Zwei gute Syrer gegen einen schlechten ist ein guter Syrer mehr

Nicht erst seit der Flüchtlingskrise ist es eine der Lieblingsmacken der Linken, sich der „Fremden“ anzunehmen und ihr Bild in der Öffentlichkeit in ein schönes Licht zu rücken. Diese Migranten-PR läuft unter dem Schlagwort „Kampf gegen Rechts“, als ließe sich ein eingefleischter Neonazi von seinem Weltbild heilen, wenn man nur genug gut integrierte, bekopftuchte Quotenmuslimas durch die Manege führt. Nachdem der Stammtisch mal wieder recht behalten hat, als er warnte, offene Grenzen seien eine Einladung an Terroristen, kommen den linken Multikulti-Fans die drei mutigen Syrer deshalb gerade gelegen.

Manche ließen sich zu einem Meisterstück an Logik hinreißen und wiesen darauf hin, dass nun alle Syrer erwiesenermaßen gute Menschen seien, schließlich stehe es jetzt 2 zu 1: Zwei gute Syrer gegen einen schlechten. Wollte man sich auf dieses Niveau herablassen, könnte man entgegnen, mit der Festnahme sei die innere Sicherheit eigentlich nur wieder in ihren ursprünglichen Zustand zurückversetzt worden – so, als hätte man die Grenzen nie geöffnet. In jedem Fall sind alle mächtig stolz – fast wie Mama, die allen ihren Freundinnen von den guten Noten ihrer Liebsten erzählen muss.

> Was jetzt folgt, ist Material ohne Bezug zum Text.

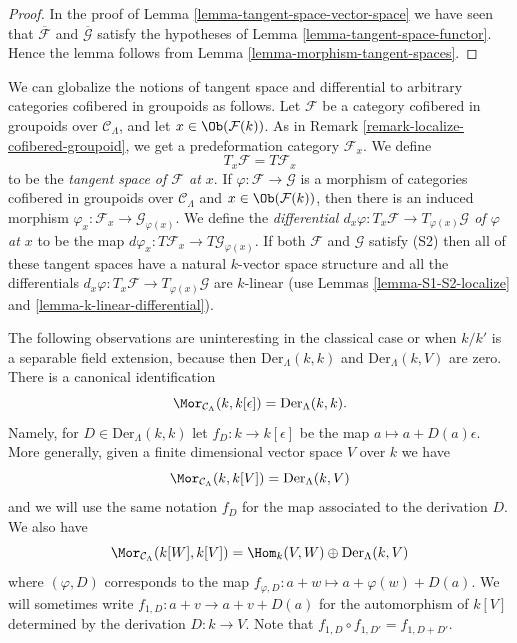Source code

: \begin{proof}
In the proof of
Lemma \ref{lemma-tangent-space-vector-space}
we have seen that $\overline{\mathcal{F}}$ and $\overline{\mathcal{G}}$
satisfy the hypotheses of
Lemma \ref{lemma-tangent-space-functor}.
Hence the lemma follows from
Lemma \ref{lemma-morphism-tangent-spaces}.
\end{proof}

\begin{remark}
\label{remark-tangent-space-cofibered-groupoid}
We can globalize the notions of tangent space and differential to arbitrary
categories cofibered in groupoids as follows. Let $\mathcal{F}$ be a category
cofibered in groupoids over $\mathcal{C}_\Lambda$, and let
$x \in \Ob(\mathcal{F}(k))$. As in
Remark \ref{remark-localize-cofibered-groupoid},
we get a predeformation category $\mathcal{F}_x$. We define
$$
T_x\mathcal{F} = T\mathcal{F}_x
$$
to be the {\it tangent space of $\mathcal{F}$ at $x$}. If
$\varphi : \mathcal{F} \to \mathcal{G}$ is a morphism of categories cofibered
in groupoids over $\mathcal{C}_\Lambda$ and $x \in \Ob(\mathcal{F}(k))$,
then there is an induced morphism
$\varphi_x: \mathcal{F}_x \to \mathcal{G}_{\varphi(x)}$. We define the
{\it differential
$d_x \varphi : T_x \mathcal{F} \to T_{\varphi(x)} \mathcal{G}$
of $\varphi$ at $x$} to be the map
$d \varphi_x: T \mathcal{F}_x \to T \mathcal{G}_{\varphi(x)}$.
If both $\mathcal{F}$ and $\mathcal{G}$ satisfy (S2) then
all of these tangent spaces have a natural $k$-vector space structure
and all the differentials
$d_x \varphi : T_x \mathcal{F} \to T_{\varphi(x)} \mathcal{G}$
are $k$-linear (use
Lemmas \ref{lemma-S1-S2-localize} and \ref{lemma-k-linear-differential}).
\end{remark}

\noindent
The following observations are uninteresting in the classical case or when
$k/k'$ is a separable field extension, because then
$\text{Der}_\Lambda(k, k)$ and $\text{Der}_\Lambda(k, V)$ are zero.
There is a canonical identification
$$
\Mor_{\mathcal{C}_\Lambda}(k, k[\epsilon]) =
\text{Der}_\Lambda(k, k).
$$
Namely, for $D \in \text{Der}_\Lambda(k, k)$ let $f_D : k \to k[\epsilon]$
be the map $a \mapsto a + D(a)\epsilon$. More generally, given a finite
dimensional vector space $V$ over $k$ we have
$$
\Mor_{\mathcal{C}_\Lambda}(k, k[V]) =
\text{Der}_\Lambda(k, V)
$$
and we will use the same notation $f_D$ for the map associated to the
derivation $D$. We also have
$$
\Mor_{\mathcal{C}_\Lambda}(k[W], k[V]) =
\Hom_k(V, W) \oplus \text{Der}_\Lambda(k, V)
$$
where $(\varphi, D)$ corresponds to the map
$f_{\varphi, D} : a + w \mapsto a + \varphi(w) + D(a)$. We will sometimes write
$f_{1, D} : a + v \to a + v + D(a)$ for the automorphism
of $k[V]$ determined by the derivation $D : k \to V$. Note that
$f_{1, D} \circ f_{1, D'} = f_{1, D + D'}$.

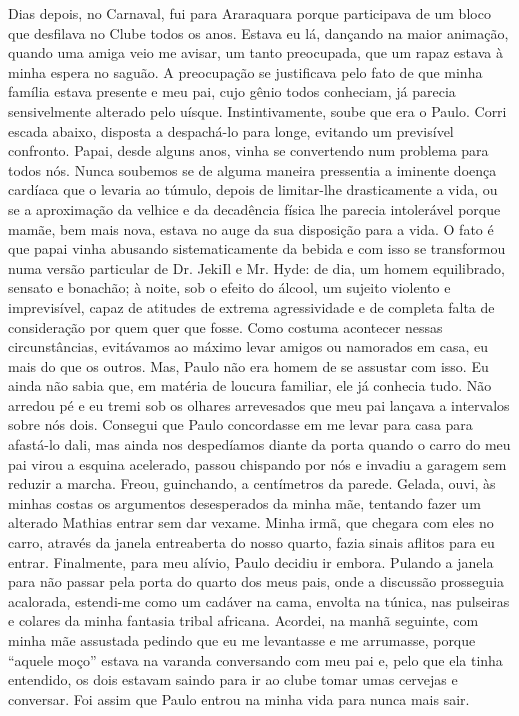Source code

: Dias depois, no Carnaval, fui para Araraquara porque participava de um bloco que desfilava no Clube todos os anos.
Estava eu lá, dançando na maior animação, quando uma amiga veio me avisar, um tanto preocupada, que um rapaz estava à minha espera no saguão.
A preocupação se justificava pelo fato de que minha família estava presente e meu pai, cujo gênio todos conheciam, já parecia sensivelmente alterado pelo uísque.
 Instintivamente, soube que era o Paulo.
Corri escada abaixo, disposta a despachá-lo para longe, evitando um previsível confronto.
Papai, desde alguns anos, vinha se convertendo num problema para todos nós.
Nunca soubemos se de alguma maneira pressentia a iminente doença cardíaca que o levaria ao túmulo, depois de limitar-lhe drasticamente a vida, ou se a aproximação da velhice e da decadência física lhe parecia intolerável porque mamãe, bem mais nova, estava no auge da sua disposição para a vida.
O fato é que papai vinha abusando sistematicamente da bebida e com isso se transformou numa versão particular de Dr.
JekiIl e Mr. Hyde: de dia, um homem equilibrado, sensato e bonachão; à noite, sob o efeito do álcool, um sujeito violento e imprevisível, capaz de atitudes de extrema agressividade e de completa falta de consideração por quem quer que fosse.
Como costuma acontecer nessas circunstâncias, evitávamos ao máximo levar amigos ou namorados em casa, eu mais do que os outros.
Mas, Paulo não era homem de se assustar com isso.
Eu ainda não sabia que, em matéria de loucura familiar, ele já conhecia tudo.
Não arredou pé e eu tremi sob os olhares arrevesados que meu pai lançava a intervalos sobre nós dois.
Consegui que Paulo concordasse em me levar para casa para afastá-lo dali, mas ainda nos despedíamos diante da porta quando o carro do meu pai virou a esquina acelerado, passou chispando por nós e invadiu a garagem sem reduzir a marcha.
Freou, guinchando, a centímetros da parede.
Gelada, ouvi, às minhas costas os argumentos desesperados da minha mãe, tentando fazer um alterado Mathias entrar sem dar vexame.
 Minha irmã, que chegara com eles no carro, através da janela entreaberta do nosso quarto, fazia sinais aflitos para eu entrar.
Finalmente, para meu alívio, Paulo decidiu ir embora.
Pulando a janela para não passar pela porta do quarto dos meus pais, onde a discussão prosseguia acalorada, estendi-me como um cadáver na cama, envolta na túnica, nas pulseiras e colares da minha fantasia tribal africana.
Acordei, na manhã seguinte, com minha mãe assustada pedindo que eu me levantasse e me arrumasse, porque “aquele moço” estava na varanda conversando com meu pai e, pelo que ela tinha entendido, os dois estavam saindo para ir ao clube tomar umas cervejas e conversar.
 Foi assim que Paulo entrou na minha vida para nunca mais sair.

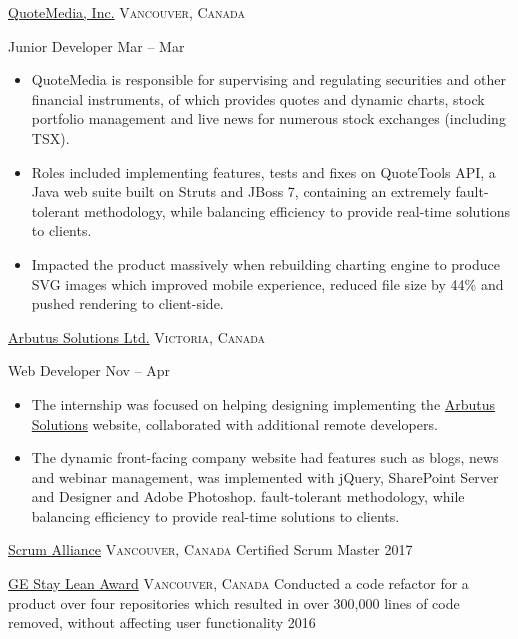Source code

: \documentclass[10pt,a4paper]{article}
\begin{document}
\headedsection  %
  {\href{https://www.quotemedia.com/}{QuoteMedia, Inc.}}
  {\textsc{Vancouver, Canada}} {
  \headedsubsection
    {Junior Developer}
    {Mar  -- Mar }
    {\noindent\begin{itemize}  
\item QuoteMedia is responsible for supervising and regulating securities and other financial instruments, of which provides quotes and dynamic charts, stock portfolio management and live news for numerous stock exchanges (including TSX).
\item Roles included implementing features, tests and fixes on QuoteTools API, a Java web suite built on Struts and JBoss 7, containing an extremely
fault-tolerant methodology, while balancing efficiency to provide real-time solutions to clients.
\item Impacted the product massively when rebuilding charting engine to produce SVG images which improved mobile
experience, reduced file size by 44\% and pushed rendering to client-side.
\end{itemize}}
}

\headedsection  %
  {\href{http://arbutussolutions.com/}{Arbutus Solutions Ltd.}}
  {\textsc{Victoria, Canada}} {
  \headedsubsection
    {Web Developer}
    {Nov  -- Apr }
    {\noindent\begin{itemize}  
\item The internship was focused on helping designing implementing the \href{http://arbutussolutions.com/}{Arbutus Solutions} website, collaborated with additional remote developers.
\item The dynamic front-facing company website had features such as blogs, news and webinar management, was implemented with jQuery, SharePoint Server and Designer and Adobe Photoshop.
fault-tolerant methodology, while balancing efficiency to provide real-time solutions to clients.
\end{itemize}}
}

\spacedhrule{0.5em}{-0.4em}

\headedsection
  {\href{https://www.scrumalliance.org/}{Scrum Alliance}}
  {\textsc{Vancouver, Canada}} {
  \headedsubsection
    {Certified Scrum Master}
    {2017}
    {}
}

\headedsection
  {\href{https://www.ge.com}{GE Stay Lean Award}}
  {\textsc{Vancouver, Canada}} {
  \headedsubsection
    {Conducted a code refactor for a product over four repositories which resulted in over 300,000 lines of code removed, without affecting user functionality }
    {2016}
    {}
}
\end{document}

Zu Zeiten des Kolonialismus hielten viele Europäer die Kolonisation für eine gute Sache, schließlich würde sie den Wilden die Zivilisation bringen und das Leben in den Kolonien nachhaltig verbessern. In einer solchen Betrachtungsweise ist die Hierarchie eindeutig: Oben steht der zivilisierte und gebildete Mensch, darunter der Wilde, dem es zu helfen gilt. Vollends entzückt war man, wenn sich die Fremden an die eigenen Bräuche anpassten: Schaut her, wie fein sich mein Wilder benehmen kann, er trinkt sogar Bier und dient in unserer Armee! Heute scheint die Entsprechung dessen zu sein: Seht her, wie fein sich meine Syrer benehmen. Manche wollen sogar arbeiten und haben etwas gegen Terroristen!

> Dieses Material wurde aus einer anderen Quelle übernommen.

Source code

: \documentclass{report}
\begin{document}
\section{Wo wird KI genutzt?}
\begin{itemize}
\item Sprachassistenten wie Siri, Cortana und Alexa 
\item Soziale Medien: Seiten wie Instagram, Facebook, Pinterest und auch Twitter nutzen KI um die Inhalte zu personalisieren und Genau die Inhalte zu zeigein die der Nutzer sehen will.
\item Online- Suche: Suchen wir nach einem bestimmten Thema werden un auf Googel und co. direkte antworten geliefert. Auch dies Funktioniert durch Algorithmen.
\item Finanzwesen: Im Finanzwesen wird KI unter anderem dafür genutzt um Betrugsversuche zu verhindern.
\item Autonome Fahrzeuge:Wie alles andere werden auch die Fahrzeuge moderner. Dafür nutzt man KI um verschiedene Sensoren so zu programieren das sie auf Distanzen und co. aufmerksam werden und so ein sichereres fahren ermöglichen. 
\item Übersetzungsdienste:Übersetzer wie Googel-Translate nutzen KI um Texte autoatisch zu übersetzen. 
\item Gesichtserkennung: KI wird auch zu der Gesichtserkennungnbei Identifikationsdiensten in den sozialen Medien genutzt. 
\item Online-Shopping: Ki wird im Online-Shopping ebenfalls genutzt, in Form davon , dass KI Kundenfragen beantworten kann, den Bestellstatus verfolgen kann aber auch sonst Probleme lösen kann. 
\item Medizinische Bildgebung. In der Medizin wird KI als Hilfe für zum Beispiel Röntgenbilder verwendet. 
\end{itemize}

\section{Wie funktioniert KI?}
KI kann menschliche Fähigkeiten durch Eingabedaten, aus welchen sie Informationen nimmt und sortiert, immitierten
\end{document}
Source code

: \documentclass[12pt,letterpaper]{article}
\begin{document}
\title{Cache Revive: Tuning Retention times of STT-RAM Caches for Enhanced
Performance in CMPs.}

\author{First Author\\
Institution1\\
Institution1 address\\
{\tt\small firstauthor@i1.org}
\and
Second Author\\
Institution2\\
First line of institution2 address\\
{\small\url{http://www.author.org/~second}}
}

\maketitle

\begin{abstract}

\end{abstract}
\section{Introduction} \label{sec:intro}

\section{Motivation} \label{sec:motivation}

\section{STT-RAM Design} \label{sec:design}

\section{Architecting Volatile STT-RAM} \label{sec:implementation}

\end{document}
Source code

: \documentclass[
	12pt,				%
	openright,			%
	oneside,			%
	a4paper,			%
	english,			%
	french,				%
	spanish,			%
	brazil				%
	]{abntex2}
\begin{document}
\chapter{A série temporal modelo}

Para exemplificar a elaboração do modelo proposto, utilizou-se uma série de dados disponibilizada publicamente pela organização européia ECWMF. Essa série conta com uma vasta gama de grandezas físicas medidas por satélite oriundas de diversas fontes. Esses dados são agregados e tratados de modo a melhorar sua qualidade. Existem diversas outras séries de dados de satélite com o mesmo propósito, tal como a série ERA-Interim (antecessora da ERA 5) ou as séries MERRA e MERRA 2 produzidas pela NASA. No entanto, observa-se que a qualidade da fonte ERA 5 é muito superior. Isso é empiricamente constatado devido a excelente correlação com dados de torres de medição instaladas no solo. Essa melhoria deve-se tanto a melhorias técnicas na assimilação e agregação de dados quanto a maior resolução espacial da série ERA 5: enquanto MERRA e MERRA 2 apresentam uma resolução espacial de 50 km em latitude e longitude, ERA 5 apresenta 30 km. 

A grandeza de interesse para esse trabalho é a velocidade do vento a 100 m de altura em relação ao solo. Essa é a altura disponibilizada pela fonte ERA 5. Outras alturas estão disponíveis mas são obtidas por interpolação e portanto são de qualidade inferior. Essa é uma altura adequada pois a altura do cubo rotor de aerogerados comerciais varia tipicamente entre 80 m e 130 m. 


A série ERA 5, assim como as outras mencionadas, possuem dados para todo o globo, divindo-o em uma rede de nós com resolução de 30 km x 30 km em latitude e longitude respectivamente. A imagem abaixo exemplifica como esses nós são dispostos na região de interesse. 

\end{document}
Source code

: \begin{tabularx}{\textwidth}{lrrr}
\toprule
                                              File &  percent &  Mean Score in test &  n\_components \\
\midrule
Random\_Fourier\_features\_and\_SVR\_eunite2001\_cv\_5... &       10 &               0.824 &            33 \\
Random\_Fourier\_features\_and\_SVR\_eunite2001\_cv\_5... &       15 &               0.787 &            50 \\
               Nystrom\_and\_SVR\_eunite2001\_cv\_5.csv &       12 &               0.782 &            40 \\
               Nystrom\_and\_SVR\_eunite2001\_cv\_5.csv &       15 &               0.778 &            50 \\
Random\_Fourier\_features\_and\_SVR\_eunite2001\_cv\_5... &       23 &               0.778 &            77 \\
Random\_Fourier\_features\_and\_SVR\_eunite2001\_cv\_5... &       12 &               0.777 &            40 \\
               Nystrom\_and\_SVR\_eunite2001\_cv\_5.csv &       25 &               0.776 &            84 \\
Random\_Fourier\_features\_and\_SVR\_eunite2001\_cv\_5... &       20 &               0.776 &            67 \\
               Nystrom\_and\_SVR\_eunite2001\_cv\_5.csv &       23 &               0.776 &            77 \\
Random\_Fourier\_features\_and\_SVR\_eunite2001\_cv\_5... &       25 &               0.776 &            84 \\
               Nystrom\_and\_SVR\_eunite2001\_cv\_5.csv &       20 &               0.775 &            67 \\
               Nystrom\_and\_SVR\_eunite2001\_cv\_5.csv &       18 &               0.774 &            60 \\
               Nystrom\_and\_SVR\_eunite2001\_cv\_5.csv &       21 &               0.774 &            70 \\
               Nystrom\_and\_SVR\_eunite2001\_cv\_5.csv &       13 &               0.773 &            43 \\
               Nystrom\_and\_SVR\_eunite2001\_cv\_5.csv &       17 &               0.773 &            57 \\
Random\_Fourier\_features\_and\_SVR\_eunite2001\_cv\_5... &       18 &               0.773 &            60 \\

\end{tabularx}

In den Augen linker Multikultifans verkommen Einwanderer zum Objekt der eigenen Wohltaten

Weite Teile der Linken scheinen der Ideologie des Multikulturalismus so sehr verfallen, dass sie nicht einmal mehr merken, wie sie im Namen der guten Tat selbst die Hierarchien beleben, die sie an „Rechtspopulisten“ kritisieren. In den Augen linker Multikultifans verkommen Einwanderer zum Objekt der eigenen Wohltaten. Gleichzeitig scheint man davon auszugehen, der Ruf von Syrern in Deutschland sei tatsächlich so schlecht, dass man ihre guten Taten besonders hervorheben müsse. Dabei entzündet sich die Kritik an der Einwanderungspolitik in der Regel ja gar nicht daran, dass Syrer nach Deutschland kommen, sondern dass während der Flüchtlingskrise auch für diejenigen der Schlagbaum gehoben wurde, die gute Gründe haben, die No-Border-Utopie im Sinne ihres Geschäftsmodells herbeizusehnen. Dies wiederum ist für eine Gruppe von Menschen in Deutschland besonders schädlich: Einwanderer.

Allerdings wird bei weitem nicht allen Immigranten die schützende Hand der Ideologen zuteil und dennoch finden sie sich in Europa ganz gut zurecht. Solange sich die Multikulti-Ideologen an ihren guten Taten ergötzen können, ist all dies jedoch zweitrangig. Was zählt, sind der Kampf gegen Rechts und das gute Gefühl. Denn wie ließe sich der Klassenkampf heute auch sonst weiterführen, gäbe es da nicht zumindest ein paar arme Menschen, in deren Namen man sich mit „der Gesellschaft“ anlegen kann?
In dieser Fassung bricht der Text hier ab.